### [Task objective]
Only the lines from the beginning of the data through the one with "## Environment Setup" belong in the answer, each retyped exactly, with pictures left out.

Document images with source code
#####

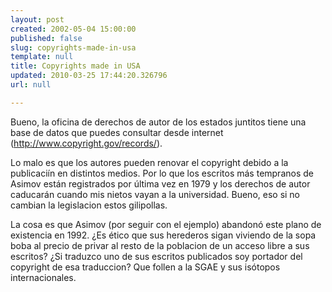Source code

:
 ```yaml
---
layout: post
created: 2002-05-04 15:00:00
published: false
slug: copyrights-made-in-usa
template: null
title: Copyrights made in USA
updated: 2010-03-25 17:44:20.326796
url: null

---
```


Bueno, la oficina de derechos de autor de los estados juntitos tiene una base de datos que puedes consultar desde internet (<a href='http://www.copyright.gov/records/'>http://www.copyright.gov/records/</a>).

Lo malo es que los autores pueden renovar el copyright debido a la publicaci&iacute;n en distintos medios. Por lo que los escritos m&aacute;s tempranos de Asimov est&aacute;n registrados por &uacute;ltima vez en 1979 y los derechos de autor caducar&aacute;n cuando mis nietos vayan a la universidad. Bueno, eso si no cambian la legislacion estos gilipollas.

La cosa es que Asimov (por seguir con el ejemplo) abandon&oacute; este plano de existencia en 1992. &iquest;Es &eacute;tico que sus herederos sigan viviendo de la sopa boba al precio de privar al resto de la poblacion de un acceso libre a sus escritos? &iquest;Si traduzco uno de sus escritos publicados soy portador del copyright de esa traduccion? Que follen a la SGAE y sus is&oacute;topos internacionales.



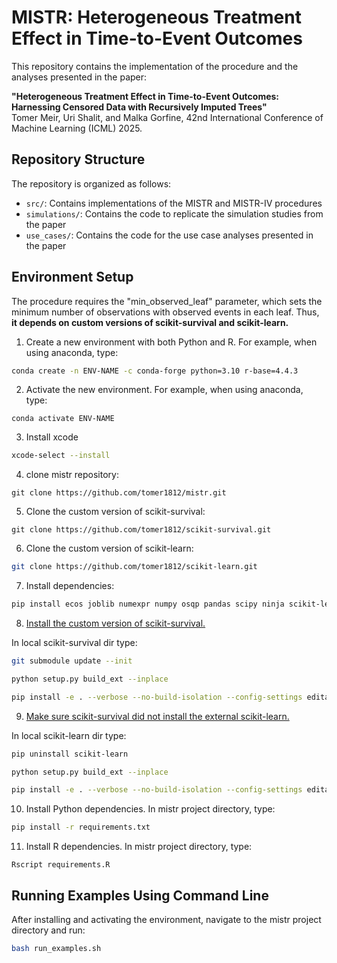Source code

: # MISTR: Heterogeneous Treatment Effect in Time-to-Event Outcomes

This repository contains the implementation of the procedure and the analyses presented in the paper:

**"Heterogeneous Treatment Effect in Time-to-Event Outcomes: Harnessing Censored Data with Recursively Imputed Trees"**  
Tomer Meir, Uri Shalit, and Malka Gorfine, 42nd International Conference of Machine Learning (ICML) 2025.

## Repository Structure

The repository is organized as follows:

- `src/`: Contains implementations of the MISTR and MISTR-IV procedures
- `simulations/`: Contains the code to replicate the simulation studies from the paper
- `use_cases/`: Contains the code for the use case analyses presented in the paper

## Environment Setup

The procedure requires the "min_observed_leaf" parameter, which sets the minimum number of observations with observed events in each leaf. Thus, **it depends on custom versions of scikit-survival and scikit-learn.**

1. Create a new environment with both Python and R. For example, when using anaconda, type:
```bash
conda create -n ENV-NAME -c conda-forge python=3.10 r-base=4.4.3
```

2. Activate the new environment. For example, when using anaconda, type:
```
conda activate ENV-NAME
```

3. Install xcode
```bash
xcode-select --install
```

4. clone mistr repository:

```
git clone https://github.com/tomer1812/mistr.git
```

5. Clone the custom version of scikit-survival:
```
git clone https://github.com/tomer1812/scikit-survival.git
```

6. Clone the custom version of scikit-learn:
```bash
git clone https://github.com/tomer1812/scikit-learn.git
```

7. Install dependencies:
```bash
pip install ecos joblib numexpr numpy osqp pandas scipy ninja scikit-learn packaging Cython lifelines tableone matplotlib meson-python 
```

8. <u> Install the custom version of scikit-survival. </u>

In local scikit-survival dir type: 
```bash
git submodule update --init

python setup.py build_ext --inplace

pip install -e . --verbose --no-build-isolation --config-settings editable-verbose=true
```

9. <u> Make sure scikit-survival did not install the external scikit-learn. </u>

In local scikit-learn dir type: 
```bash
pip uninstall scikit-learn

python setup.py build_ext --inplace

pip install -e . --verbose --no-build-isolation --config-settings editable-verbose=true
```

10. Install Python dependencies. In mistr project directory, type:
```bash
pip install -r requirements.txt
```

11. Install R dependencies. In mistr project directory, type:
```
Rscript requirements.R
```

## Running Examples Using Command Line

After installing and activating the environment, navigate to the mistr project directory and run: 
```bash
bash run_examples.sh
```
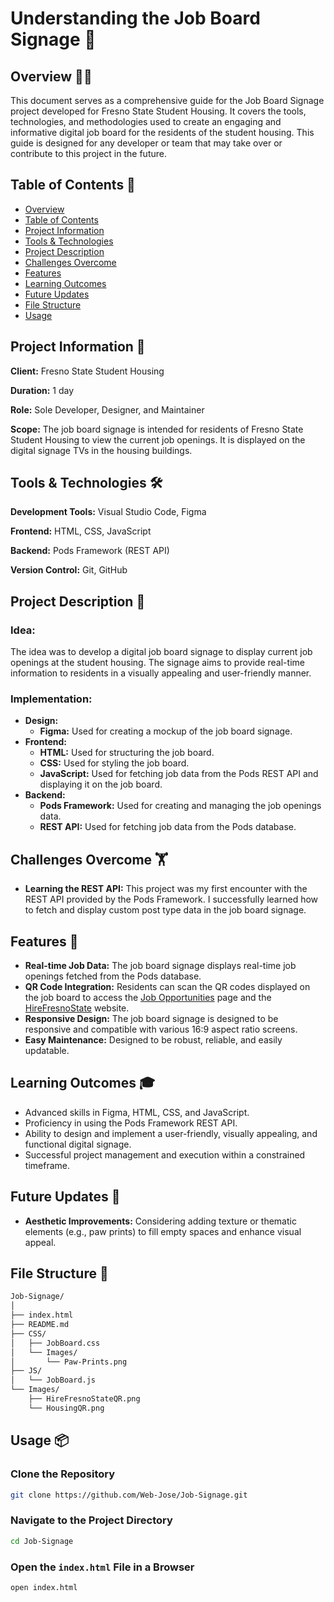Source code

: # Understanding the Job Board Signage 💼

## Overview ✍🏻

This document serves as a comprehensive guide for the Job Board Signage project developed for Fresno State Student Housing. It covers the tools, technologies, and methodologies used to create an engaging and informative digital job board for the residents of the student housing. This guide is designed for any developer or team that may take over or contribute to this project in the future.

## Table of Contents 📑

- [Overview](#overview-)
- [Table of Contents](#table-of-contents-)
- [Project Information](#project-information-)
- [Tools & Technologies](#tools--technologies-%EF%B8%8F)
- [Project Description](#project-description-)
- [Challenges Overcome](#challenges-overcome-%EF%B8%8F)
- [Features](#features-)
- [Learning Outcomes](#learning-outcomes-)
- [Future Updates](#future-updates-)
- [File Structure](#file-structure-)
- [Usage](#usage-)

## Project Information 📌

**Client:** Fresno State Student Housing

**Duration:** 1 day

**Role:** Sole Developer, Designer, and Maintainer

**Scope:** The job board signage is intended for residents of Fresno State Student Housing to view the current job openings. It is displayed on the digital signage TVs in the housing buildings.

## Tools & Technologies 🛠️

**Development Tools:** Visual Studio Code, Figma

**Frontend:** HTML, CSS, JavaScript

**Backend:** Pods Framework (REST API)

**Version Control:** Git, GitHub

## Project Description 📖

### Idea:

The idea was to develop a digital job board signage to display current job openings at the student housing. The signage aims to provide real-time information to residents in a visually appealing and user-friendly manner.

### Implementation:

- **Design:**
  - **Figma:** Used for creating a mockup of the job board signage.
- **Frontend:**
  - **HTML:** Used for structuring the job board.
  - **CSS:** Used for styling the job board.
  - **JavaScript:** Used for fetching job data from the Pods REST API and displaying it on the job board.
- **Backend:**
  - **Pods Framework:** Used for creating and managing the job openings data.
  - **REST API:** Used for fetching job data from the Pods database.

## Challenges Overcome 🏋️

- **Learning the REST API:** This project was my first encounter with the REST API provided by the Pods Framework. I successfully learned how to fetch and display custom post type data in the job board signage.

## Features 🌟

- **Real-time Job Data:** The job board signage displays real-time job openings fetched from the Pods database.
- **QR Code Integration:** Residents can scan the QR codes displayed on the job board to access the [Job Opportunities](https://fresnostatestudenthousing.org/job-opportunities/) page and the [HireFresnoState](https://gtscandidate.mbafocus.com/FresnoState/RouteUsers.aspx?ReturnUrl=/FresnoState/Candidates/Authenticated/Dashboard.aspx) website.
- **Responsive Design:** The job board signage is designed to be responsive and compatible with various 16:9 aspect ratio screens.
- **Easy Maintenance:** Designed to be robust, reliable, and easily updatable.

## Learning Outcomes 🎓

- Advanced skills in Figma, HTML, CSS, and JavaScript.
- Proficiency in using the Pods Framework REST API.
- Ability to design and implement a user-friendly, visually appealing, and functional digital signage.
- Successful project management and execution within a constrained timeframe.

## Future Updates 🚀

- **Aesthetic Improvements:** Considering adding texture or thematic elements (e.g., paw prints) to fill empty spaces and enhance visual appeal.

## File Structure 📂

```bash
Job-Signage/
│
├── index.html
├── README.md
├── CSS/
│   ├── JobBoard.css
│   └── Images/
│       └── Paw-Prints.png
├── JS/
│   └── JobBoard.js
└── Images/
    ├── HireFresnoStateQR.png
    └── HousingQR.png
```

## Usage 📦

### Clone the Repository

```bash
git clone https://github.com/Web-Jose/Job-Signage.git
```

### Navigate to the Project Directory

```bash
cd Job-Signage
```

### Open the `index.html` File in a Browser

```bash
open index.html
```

#####

### [Exercise response]
Source code

:
 ```yaml
---
layout: post
created: 2002-05-04 15:00:00
published: false
slug: copyrights-made-in-usa
template: null
title: Copyrights made in USA
updated: 2010-03-25 17:44:20.326796
url: null

---
```


Bueno, la oficina de derechos de autor de los estados juntitos tiene una base de datos que puedes consultar desde internet (<a href='http://www.copyright.gov/records/'>http://www.copyright.gov/records/</a>).

Lo malo es que los autores pueden renovar el copyright debido a la publicaci&iacute;n en distintos medios. Por lo que los escritos m&aacute;s tempranos de Asimov est&aacute;n registrados por &uacute;ltima vez en 1979 y los derechos de autor caducar&aacute;n cuando mis nietos vayan a la universidad. Bueno, eso si no cambian la legislacion estos gilipollas.

La cosa es que Asimov (por seguir con el ejemplo) abandon&oacute; este plano de existencia en 1992. &iquest;Es &eacute;tico que sus herederos sigan viviendo de la sopa boba al precio de privar al resto de la poblacion de un acceso libre a sus escritos? &iquest;Si traduzco uno de sus escritos publicados soy portador del copyright de esa traduccion? Que follen a la SGAE y sus is&oacute;topos internacionales.



Source code

: # MISTR: Heterogeneous Treatment Effect in Time-to-Event Outcomes

This repository contains the implementation of the procedure and the analyses presented in the paper:

**"Heterogeneous Treatment Effect in Time-to-Event Outcomes: Harnessing Censored Data with Recursively Imputed Trees"**  
Tomer Meir, Uri Shalit, and Malka Gorfine, 42nd International Conference of Machine Learning (ICML) 2025.

## Repository Structure

The repository is organized as follows:

- `src/`: Contains implementations of the MISTR and MISTR-IV procedures
- `simulations/`: Contains the code to replicate the simulation studies from the paper
- `use_cases/`: Contains the code for the use case analyses presented in the paper

## Environment Setup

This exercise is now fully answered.